Johnny Depp and I don't have a whole lot in common. One of us is a good-looking pseudo-swashbuckler over whom hot women melt all round the world. The other one's an actor. One thing Depp and I do share, however, is an appreciation for the late Dr. Hunter S. Thompson and his writings. Thompson's never far from my mind, and he has been even less so lately since my television started carpet-bombing me a few days ago with trailers for the upcoming release of Depp's new movie, "The Rum Diary". That movie, based on Thompson's 1961 novel of the same title, marks Depp's second portrayal of a character not far removed from the Good Doctor himself (the first being in the 1998 film version of Fear and Loathing in Las Vegas).
Thompson's writing generally, and Fear and Loathing in Las Vegas particularly, hugely influenced me in my youth. Not that my writing's anything like Thompson's -- I've never been able to loosen the leash on my insanity with nearly as much regularity and gusto as he could on his. I suppose under the totality of my circumstances that's a good thing, though I'm sure Thompson would cogently disagree.
I had the great fortune to meet Thompson on a couple of occasions. The last time was on a spring evening in the late '80s at a genteel cocktail reception hosted by Vanderbilt University to honor what was then Thompson's most recent book. One of us was inebriated, and the other was intoxicated, but it slips my mind who was which. In any event, we were enjoying a robust exchange of inappropriate ideas about politics and the arts until things suddenly swerved into savagery when I suggested the title of his latest release, Generation of Swine, was "too wordy." Amid the delicate tinkling of champagne flutes, Thompson loudly retorted through a blast of acrid cigarette smoke that I was too patently illiterate to read above a third-grade level, which he attributed to genetic issues on my part rendering me functionally ineducable. With suitable professional gravitas, I replied, "As your attorney, I advise you to drink either far more or far less before appearing at events attended by people.

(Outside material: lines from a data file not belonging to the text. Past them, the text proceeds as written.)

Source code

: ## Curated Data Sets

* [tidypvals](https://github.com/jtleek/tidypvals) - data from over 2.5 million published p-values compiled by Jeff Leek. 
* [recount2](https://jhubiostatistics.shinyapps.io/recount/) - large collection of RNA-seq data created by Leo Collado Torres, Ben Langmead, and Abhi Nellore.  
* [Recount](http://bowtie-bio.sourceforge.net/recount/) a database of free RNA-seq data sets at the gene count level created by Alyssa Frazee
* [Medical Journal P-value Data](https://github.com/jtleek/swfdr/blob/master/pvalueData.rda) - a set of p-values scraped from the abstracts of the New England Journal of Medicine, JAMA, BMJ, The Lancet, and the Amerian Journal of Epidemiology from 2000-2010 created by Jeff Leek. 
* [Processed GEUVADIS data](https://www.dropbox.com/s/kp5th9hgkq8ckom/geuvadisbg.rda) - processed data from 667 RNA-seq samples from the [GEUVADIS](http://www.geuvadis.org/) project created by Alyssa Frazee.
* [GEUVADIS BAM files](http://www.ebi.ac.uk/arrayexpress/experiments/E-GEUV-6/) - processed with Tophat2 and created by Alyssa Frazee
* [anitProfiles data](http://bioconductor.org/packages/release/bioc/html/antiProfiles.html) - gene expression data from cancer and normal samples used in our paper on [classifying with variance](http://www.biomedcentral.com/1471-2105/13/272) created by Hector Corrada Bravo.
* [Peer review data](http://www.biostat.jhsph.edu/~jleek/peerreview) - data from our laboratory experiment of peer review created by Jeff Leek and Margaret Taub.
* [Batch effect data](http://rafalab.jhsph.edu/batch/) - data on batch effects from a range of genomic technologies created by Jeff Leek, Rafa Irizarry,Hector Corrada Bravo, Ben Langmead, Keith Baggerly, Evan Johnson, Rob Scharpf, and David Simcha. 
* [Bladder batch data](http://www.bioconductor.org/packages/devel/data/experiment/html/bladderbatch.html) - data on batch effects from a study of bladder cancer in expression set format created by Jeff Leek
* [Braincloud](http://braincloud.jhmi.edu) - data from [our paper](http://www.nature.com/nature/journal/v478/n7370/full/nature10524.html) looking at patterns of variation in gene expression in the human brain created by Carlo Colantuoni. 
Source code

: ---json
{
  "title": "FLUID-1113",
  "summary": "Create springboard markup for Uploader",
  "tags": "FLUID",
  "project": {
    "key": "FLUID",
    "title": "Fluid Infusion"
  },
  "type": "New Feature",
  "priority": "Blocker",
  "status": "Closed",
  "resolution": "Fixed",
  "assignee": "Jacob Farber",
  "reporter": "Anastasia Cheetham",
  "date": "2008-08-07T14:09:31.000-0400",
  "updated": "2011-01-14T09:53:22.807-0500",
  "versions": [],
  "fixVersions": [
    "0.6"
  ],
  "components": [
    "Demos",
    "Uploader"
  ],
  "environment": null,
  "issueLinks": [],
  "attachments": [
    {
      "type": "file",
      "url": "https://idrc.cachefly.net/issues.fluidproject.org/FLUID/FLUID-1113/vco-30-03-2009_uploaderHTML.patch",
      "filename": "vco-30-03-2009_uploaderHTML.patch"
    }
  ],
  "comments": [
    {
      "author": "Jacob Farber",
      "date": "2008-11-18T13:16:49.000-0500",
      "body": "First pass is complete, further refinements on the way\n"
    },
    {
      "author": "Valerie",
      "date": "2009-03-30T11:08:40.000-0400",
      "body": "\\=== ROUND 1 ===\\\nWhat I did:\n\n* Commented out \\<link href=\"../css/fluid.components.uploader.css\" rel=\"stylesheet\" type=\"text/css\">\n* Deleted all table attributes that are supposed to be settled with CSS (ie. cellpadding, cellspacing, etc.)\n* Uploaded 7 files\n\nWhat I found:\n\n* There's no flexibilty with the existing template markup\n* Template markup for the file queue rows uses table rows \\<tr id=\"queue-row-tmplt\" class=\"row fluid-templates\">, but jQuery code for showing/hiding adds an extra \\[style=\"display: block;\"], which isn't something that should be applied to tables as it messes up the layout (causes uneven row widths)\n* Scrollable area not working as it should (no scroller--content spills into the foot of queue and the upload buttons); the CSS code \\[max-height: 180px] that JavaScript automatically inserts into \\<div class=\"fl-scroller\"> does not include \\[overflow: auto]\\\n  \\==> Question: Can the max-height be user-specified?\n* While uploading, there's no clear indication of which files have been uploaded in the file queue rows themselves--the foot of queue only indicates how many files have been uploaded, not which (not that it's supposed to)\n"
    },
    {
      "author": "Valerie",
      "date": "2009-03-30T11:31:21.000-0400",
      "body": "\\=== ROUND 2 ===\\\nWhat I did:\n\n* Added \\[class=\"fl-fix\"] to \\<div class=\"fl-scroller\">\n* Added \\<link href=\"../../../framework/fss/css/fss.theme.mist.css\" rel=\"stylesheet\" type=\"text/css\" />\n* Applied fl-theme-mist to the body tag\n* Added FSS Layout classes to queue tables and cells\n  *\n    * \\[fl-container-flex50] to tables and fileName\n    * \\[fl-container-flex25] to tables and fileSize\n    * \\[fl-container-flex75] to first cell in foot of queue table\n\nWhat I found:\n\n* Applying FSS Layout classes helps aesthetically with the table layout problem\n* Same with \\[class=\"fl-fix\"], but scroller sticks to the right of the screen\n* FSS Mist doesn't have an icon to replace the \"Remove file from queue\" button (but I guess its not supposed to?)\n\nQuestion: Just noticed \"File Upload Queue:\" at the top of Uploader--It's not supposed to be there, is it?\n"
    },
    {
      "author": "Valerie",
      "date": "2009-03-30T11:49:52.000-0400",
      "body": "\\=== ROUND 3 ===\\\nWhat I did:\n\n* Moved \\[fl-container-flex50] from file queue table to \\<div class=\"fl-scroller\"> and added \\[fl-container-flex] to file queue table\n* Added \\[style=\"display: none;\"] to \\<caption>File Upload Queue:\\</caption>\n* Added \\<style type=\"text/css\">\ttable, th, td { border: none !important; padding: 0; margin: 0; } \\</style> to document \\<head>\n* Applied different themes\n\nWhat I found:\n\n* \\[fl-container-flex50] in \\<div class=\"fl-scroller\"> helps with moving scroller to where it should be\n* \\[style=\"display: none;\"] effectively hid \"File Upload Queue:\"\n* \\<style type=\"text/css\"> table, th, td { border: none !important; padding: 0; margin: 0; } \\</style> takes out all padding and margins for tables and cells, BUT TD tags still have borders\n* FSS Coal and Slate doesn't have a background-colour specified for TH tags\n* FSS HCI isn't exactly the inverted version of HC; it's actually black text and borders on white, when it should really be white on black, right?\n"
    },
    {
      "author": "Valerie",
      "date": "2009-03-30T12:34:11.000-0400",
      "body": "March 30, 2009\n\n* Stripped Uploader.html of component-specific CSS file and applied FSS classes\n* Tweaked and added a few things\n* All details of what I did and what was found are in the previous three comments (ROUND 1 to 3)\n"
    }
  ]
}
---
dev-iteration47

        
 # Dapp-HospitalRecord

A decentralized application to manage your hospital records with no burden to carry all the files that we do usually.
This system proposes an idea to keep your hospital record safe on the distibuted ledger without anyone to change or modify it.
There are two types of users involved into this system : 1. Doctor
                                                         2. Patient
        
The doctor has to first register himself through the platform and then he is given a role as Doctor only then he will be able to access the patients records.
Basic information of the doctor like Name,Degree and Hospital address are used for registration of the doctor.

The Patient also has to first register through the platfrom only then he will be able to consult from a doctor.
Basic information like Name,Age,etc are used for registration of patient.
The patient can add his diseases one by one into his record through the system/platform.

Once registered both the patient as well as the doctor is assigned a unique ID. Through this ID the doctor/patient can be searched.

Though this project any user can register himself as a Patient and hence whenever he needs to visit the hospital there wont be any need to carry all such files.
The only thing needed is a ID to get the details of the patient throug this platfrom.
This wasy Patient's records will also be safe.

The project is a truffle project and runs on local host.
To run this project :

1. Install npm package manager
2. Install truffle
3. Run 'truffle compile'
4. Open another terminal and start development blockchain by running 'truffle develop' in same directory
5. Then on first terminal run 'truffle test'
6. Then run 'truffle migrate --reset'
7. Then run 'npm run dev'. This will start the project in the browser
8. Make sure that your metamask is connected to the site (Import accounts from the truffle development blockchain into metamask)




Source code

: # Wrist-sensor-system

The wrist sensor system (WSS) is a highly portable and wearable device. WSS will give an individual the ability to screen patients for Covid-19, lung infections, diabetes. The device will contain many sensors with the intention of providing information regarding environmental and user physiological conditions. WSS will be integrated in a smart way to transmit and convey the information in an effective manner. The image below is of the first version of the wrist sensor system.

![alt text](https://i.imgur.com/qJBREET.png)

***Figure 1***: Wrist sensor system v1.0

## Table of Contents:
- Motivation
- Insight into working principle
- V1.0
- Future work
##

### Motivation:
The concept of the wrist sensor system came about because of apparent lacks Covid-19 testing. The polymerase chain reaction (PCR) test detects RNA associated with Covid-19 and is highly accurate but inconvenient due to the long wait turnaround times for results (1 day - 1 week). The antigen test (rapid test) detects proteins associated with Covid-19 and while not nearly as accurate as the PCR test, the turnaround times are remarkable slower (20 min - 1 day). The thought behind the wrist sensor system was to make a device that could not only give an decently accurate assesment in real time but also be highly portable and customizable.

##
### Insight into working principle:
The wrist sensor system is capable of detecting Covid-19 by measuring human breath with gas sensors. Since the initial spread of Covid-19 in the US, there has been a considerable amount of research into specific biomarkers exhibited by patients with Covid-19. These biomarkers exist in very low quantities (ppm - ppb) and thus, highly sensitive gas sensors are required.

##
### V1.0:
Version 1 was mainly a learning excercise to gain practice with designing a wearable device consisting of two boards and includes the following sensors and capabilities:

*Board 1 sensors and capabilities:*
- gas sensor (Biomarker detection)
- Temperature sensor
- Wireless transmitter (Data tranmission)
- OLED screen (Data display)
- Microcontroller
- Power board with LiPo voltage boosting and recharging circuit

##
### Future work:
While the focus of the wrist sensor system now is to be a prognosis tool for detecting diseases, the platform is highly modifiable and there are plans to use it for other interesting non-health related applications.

Any other choice makes you stumble around on the same squishy ground reserved for shameless pimps and delusional blowhards." This sent Thompson into a rage. He flapped his arms around like a giant, rabid bat and screeched at me, "You're way too young to be my attorney." Then he reached out and yanked the full beard I had at the time and added, "You're not even old enough to shave."
That was the precise moment when I knew beyond doubt one day I'd be a writer.
The vast majority of the foregoing is absolutely true; nothing but cold, hard facts. This is especially so of the parts I didn't make up. The warmer, softer quasi-facts I improvised to weave into a movie script I'm working on and will never finish that's peripherally about Thompson. Depp's dropping by next week to do a read-through, and then he's taking me to see "The Rum Diary."
I wouldn't miss it for the world.
“Life has become immeasurably better since I have been forced to stop taking it seriously.”